Politique
Une proposition de loi pour s’attaquer au sucre dans l’alimentation des plus jeunes
Un texte qui veut changer ce que mangent nos enfants — et surtout ce qu’on leur vend — arrive à l’Assemblée, prêt à bousculer les habitudes alimentaires comme les intérêts économiques.
Un texte qui veut changer ce que mangent nos enfants — et surtout ce qu’on leur vend — arrive à l’Assemblée, prêt à bousculer les habitudes alimentaires comme les intérêts économiques.
Le 12 février, l’Assemblée nationale examinera une proposition de loi baptisée “Pour une génération sans sucre”. Derrière ce nom frappant se joue un débat plus large sur l’alimentation des enfants, l’influence des industriels et le poids du marketing sucré dans les habitudes des plus jeunes. Qui porte le texte ? Quels sont ses objectifs réels ? Retour sur un projet qui bouscule autant qu’il interroge.
La proposition de loi n° 2307 a été déposée le 23 décembre 2025 à l’Assemblée nationale par Sabrina Sebaihi, députée Écologiste, entourée d’une trentaine de collègues issus principalement des groupes Écologie, Gauche démocrate et Républicaine, et France Insoumise. Comme sa présentation l’indique, il ne s’agit donc pas d’un projet du gouvernement, mais bien d’une initiative parlementaire qui vise à « changer profondément les règles du jeu » autour du sucre dans l’alimentation, en particulier celle des enfants.
Trop de sucre, trop tôt
L’exposé des motifs du texte indique que l’alimentation infantile est aujourd’hui saturée de produits ultra-transformés riches en sucres ajoutés et en additifs. Il cite des chiffres qui sautent aux yeux et qui fondent l’urgence du sujet : « La santé nutritionnelle des enfants est l’un des enjeux sanitaires majeurs du XXIᵉsiècle. L’explosion de la consommation de produits ultra-transformés, riches en sucres ajoutés … constitue aujourd’hui la principale source d’exposition des plus jeunes à des risques graves et précoces de surpoids, d’obésité, de diabète et de maladies métaboliques. »
La volonté affichée n’est pas de culpabiliser les familles, mais de « transformer l’environnement qui façonne l’alimentation quotidienne » des mineurs.
Trois leviers pour changer la donne
La première priorité du texte est de poser noir sur blanc ce qu’est un aliment ultra-transformé. Car si aujourd’hui, le terme circule partout, il n’en existe pas de définition juridique claire. La proposition de loi veut donc combler ce vide en s’appuyant sur les procédés de fabrication et la composition des produits.
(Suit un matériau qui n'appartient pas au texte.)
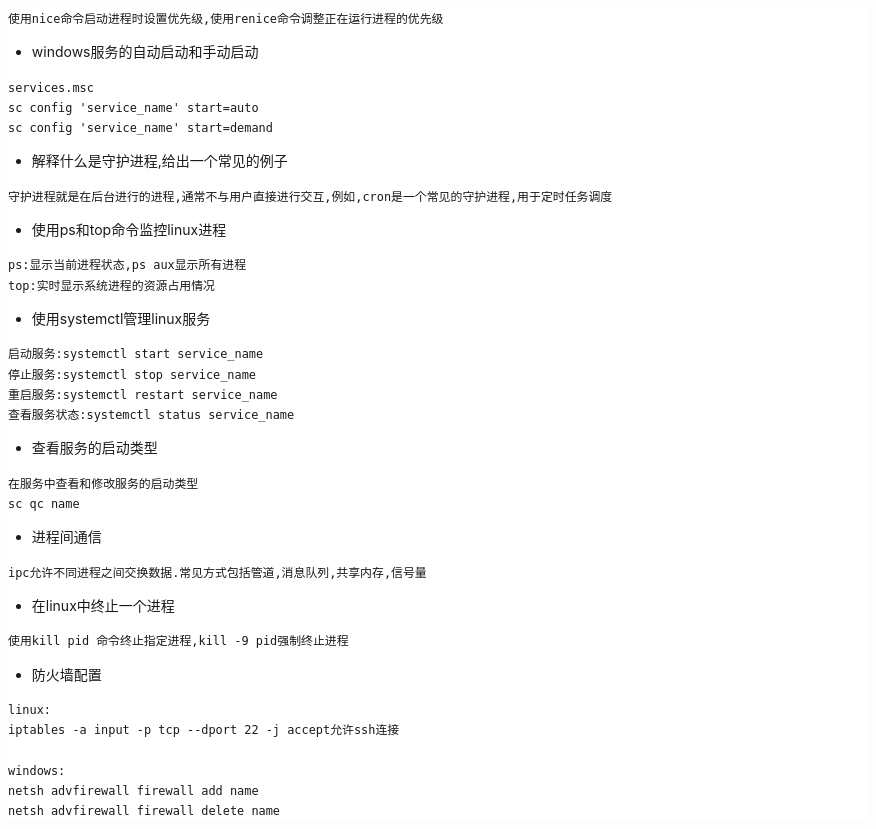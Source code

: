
 ```
使用nice命令启动进程时设置优先级,使用renice命令调整正在运行进程的优先级
```

- windows服务的自动启动和手动启动

```
services.msc
sc config 'service_name' start=auto
sc config 'service_name' start=demand
```

- 解释什么是守护进程,给出一个常见的例子

```
守护进程就是在后台进行的进程,通常不与用户直接进行交互,例如,cron是一个常见的守护进程,用于定时任务调度
```

- 使用ps和top命令监控linux进程

```
ps:显示当前进程状态,ps aux显示所有进程
top:实时显示系统进程的资源占用情况
```

- 使用systemctl管理linux服务

```
启动服务:systemctl start service_name
停止服务:systemctl stop service_name
重启服务:systemctl restart service_name
查看服务状态:systemctl status service_name
```

- 查看服务的启动类型

```
在服务中查看和修改服务的启动类型
sc qc name
```

- 进程间通信

```
ipc允许不同进程之间交换数据.常见方式包括管道,消息队列,共享内存,信号量
```

- 在linux中终止一个进程

```
使用kill pid 命令终止指定进程,kill -9 pid强制终止进程
```

- 防火墙配置

```
linux:
iptables -a input -p tcp --dport 22 -j accept允许ssh连接

windows:
netsh advfirewall firewall add name
netsh advfirewall firewall delete name
```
L’objectif est simple : disposer d’un cadre solide pour encadrer ce qui se retrouve dans les rayons — et dans les assiettes des enfants.
Mettre un frein au marketing alimentaire ciblant les jeunes
Le deuxième axe vise à s’attaquer à la publicité. Le texte prévoit d’interdire toute communication commerciale pour des produits ultra-transformés dès lors qu’elle vise, directement ou indirectement, les mineurs. Télévision, réseaux sociaux, plateformes numériques, partenariats avec influenceurs : aucun canal n’est exclu. Les auteurs entendent ainsi réduire la pression publicitaire qui façonne très tôt les préférences alimentaires.
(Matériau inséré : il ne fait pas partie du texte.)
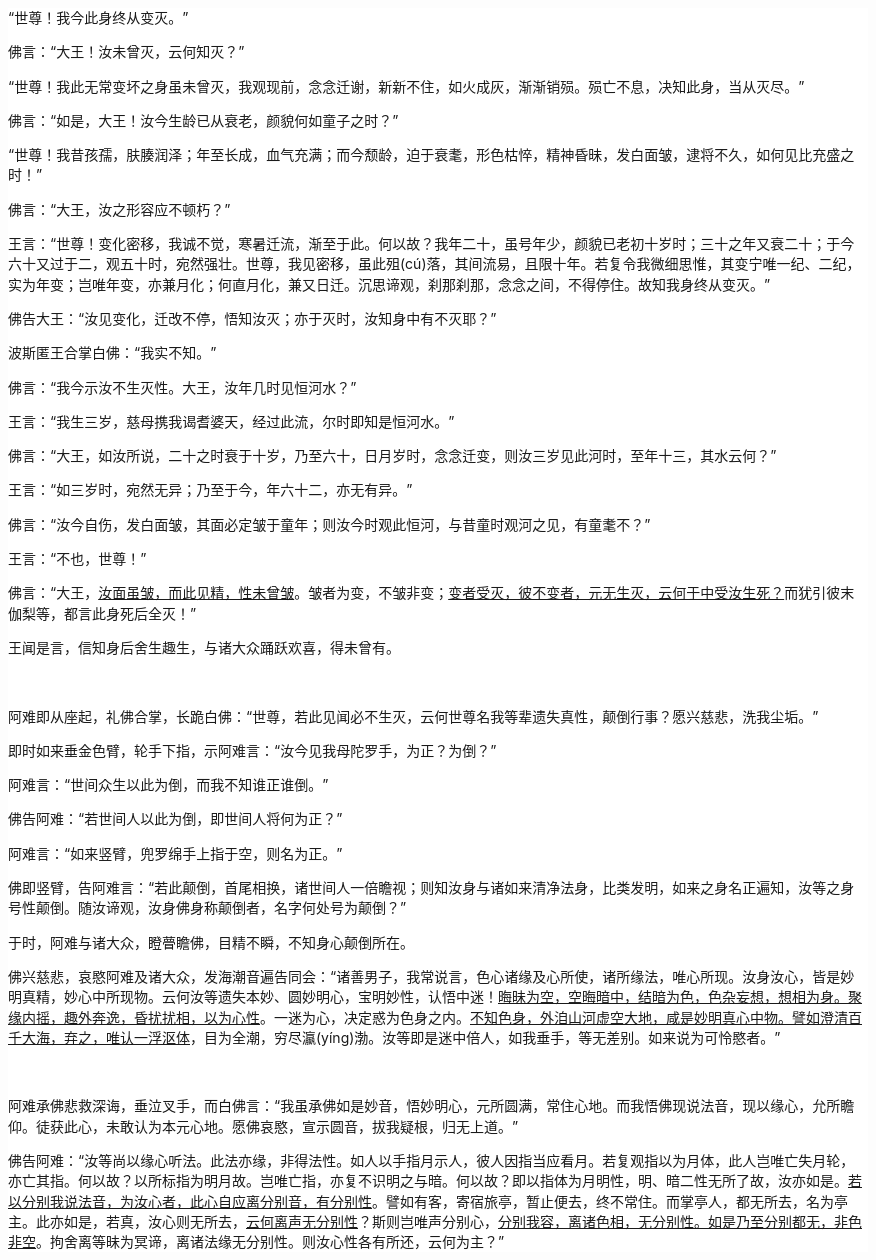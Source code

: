 ​“世尊！我今此身终从变灭。​”

佛言：​“大王！汝未曾灭，云何知灭？​”​

“世尊！我此无常变坏之身虽未曾灭，我观现前，念念迁谢，新新不住，如火成灰，渐渐销殒。殒亡不息，决知此身，当从灭尽。​”

佛言：​“如是，大王！汝今生龄已从衰老，颜貌何如童子之时？​”

​“世尊！我昔孩孺，肤腠润泽；年至长成，血气充满；而今颓龄，迫于衰耄，形色枯悴，精神昏昧，发白面皱，逮将不久，如何见比充盛之时！”

佛言：​“大王，汝之形容应不顿朽？​”

王言：​“世尊！变化密移，我诚不觉，寒暑迁流，渐至于此。何以故？我年二十，虽号年少，颜貌已老初十岁时；三十之年又衰二十；于今六十又过于二，观五十时，宛然强壮。世尊，我见密移，虽此殂(cú)落，其间流易，且限十年。若复令我微细思惟，其变宁唯一纪、二纪，实为年变；岂唯年变，亦兼月化；何直月化，兼又日迁。沉思谛观，刹那刹那，念念之间，不得停住。故知我身终从变灭。​”

佛告大王：​“汝见变化，迁改不停，悟知汝灭；亦于灭时，汝知身中有不灭耶？​”

波斯匿王合掌白佛：​“我实不知。​”

佛言：​“我今示汝不生灭性。大王，汝年几时见恒河水？​”

王言：​“我生三岁，慈母携我谒耆婆天，经过此流，尔时即知是恒河水。​”

佛言：​“大王，如汝所说，二十之时衰于十岁，乃至六十，日月岁时，念念迁变，则汝三岁见此河时，至年十三，其水云何？​”

王言：​“如三岁时，宛然无异；乃至于今，年六十二，亦无有异。​”

佛言：​“汝今自伤，发白面皱，其面必定皱于童年；则汝今时观此恒河，与昔童时观河之见，有童耄不？​”

王言：​“不也，世尊！”

佛言：​“大王，<u>汝面虽皱，而此见精，性未曾皱</u>。皱者为变，不皱非变；<u>变者受灭，彼不变者，元无生灭，云何于中受汝生死？</u>而犹引彼末伽梨等，都言此身死后全灭！”

王闻是言，信知身后舍生趣生，与诸大众踊跃欢喜，得未曾有。

    

阿难即从座起，礼佛合掌，长跪白佛：​“世尊，若此见闻必不生灭，云何世尊名我等辈遗失真性，颠倒行事？愿兴慈悲，洗我尘垢。​”

即时如来垂金色臂，轮手下指，示阿难言：​“汝今见我母陀罗手，为正？为倒？​”

阿难言：​“世间众生以此为倒，而我不知谁正谁倒。​”

佛告阿难：​“若世间人以此为倒，即世间人将何为正？​”

阿难言：​“如来竖臂，兜罗绵手上指于空，则名为正。​”

佛即竖臂，告阿难言：​“若此颠倒，首尾相换，诸世间人一倍瞻视；则知汝身与诸如来清净法身，比类发明，如来之身名正遍知，汝等之身号性颠倒。随汝谛观，汝身佛身称颠倒者，名字何处号为颠倒？​”

于时，阿难与诸大众，瞪瞢瞻佛，目精不瞬，不知身心颠倒所在。

佛兴慈悲，哀愍阿难及诸大众，发海潮音遍告同会：​“诸善男子，我常说言，色心诸缘及心所使，诸所缘法，唯心所现。汝身汝心，皆是妙明真精，妙心中所现物。云何汝等遗失本妙、圆妙明心，宝明妙性，认悟中迷！<u>晦昧为空，空晦暗中，结暗为色，色杂妄想，想相为身。聚缘内摇，趣外奔逸，昏扰扰相，以为心性</u>。一迷为心，决定惑为色身之内。<u>不知色身，外洎山河虚空大地，咸是妙明真心中物。譬如澄清百千大海，弃之，唯认一浮沤体</u>，目为全潮，穷尽瀛(yíng)渤。汝等即是迷中倍人，如我垂手，等无差别。如来说为可怜愍者。​”

    

阿难承佛悲救深诲，垂泣叉手，而白佛言：​“我虽承佛如是妙音，悟妙明心，元所圆满，常住心地。而我悟佛现说法音，现以缘心，允所瞻仰。徒获此心，未敢认为本元心地。愿佛哀愍，宣示圆音，拔我疑根，归无上道。​”

佛告阿难：​“汝等尚以缘心听法。此法亦缘，非得法性。如人以手指月示人，彼人因指当应看月。若复观指以为月体，此人岂唯亡失月轮，亦亡其指。何以故？以所标指为明月故。岂唯亡指，亦复不识明之与暗。何以故？即以指体为月明性，明、暗二性无所了故，汝亦如是。<u>若以分别我说法音，为汝心者，此心自应离分别音，有分别性</u>。譬如有客，寄宿旅亭，暂止便去，终不常住。而掌亭人，都无所去，名为亭主。此亦如是，若真，汝心则无所去，<u>云何离声无分别性</u>？斯则岂唯声分别心，<u>分别我容，离诸色相，无分别性。如是乃至分别都无，非色非空</u>。拘舍离等昧为冥谛，离诸法缘无分别性。则汝心性各有所还，云何为主？​”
Supprimer les sucres ajoutés des produits pour nourrissons
Enfin, la proposition de loi s’attaque à l’alimentation des plus petits. Elle prévoit l’interdiction des sucres ajoutés dans les préparations destinées aux nourrissons et aux jeunes enfants. Une mesure présentée comme un levier clé pour éviter une exposition précoce au goût sucré et poser les bases d’habitudes alimentaires plus équilibrées dès le plus jeune âge.